するとI子が『なんか・・・私気分悪くなってきた・・・引き返そ?ね?』と、これまた小さな声で言ってきた。
見ると顔は真っ青で、若干震えているようだった。
K太と目を合わせお互い小さく頷いて、俺たちは引き返すことにした。
帰り道、I子の様子がどこかおかしいのに気づいた。
妙に早足なのだ。
気分が悪いと言っていた割には、競歩でもしているかのように、スタスタと歩いている。
俺らが置いて行かれそうだ。
『おい、I子・・・?』俺が話しかけると同時に、I子は凄い勢いで走り出した!
俺とK太は訳がわからず、I子を必死で追いかけた。
I子は物凄く速かった。男の俺たちがなかなか追いつけなかったのだ。

林の出口でやっと俺たちが追いついたとき、I子はヘナヘナと崩れ落ち、今度は大声で泣き出した。
俺たちはいよいよ訳がわからなくなり、ただI子の周りでオロオロするしかなかった。
I子はひとしきり泣いた後、やっと落ち着きを取り戻して、ぽつりぽつり話し始めた。


『さっきのお地蔵さんのところで、お経が聞こえてきたときにね、林の中に何となく目をやったら・・・。
 白っぽい服を着た人が、私たちを取り囲んでたの・・・一人や二人じゃないよ?
 二十人は軽くいたと思う・・・。』

『マジかよ・・・』

俺とK太は言葉を失った。もう肝試しどころじゃない。早く帰ろう。
俺たちが立ち上がろうとしたとき・・・


俺たちがさっき歩いてきた道から、
今度ははっきりと何十人ものお経の声とザッザッとこちらに向かってくる足音が聞こえてきた。
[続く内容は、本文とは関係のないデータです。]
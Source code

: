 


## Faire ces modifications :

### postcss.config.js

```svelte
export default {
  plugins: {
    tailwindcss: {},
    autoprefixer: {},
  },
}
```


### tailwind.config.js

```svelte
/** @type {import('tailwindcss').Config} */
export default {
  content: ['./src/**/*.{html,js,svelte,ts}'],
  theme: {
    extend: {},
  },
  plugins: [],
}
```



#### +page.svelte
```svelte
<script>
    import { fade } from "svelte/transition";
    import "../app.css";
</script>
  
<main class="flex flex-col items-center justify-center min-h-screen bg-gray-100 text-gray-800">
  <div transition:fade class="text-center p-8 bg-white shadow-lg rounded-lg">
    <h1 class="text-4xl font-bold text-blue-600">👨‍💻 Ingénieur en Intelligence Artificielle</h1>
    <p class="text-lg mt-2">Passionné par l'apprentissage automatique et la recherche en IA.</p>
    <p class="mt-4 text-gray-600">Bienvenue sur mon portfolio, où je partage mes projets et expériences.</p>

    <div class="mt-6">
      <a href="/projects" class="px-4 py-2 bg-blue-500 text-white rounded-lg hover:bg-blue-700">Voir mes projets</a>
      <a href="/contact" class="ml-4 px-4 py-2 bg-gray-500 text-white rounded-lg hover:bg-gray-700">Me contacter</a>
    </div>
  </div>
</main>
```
俺たちは各々声にならない悲鳴をあげながら死に物狂いでその場から逃げ延びた。
俺にとっては今まで生きてきた中で一番怖い思い出。
あれが怪しい宗教の人間だったのか、自殺した幽霊の集団だったのかはわからない。知りたくもない。
例え昼間でももう二度とあそこには近づきたくない。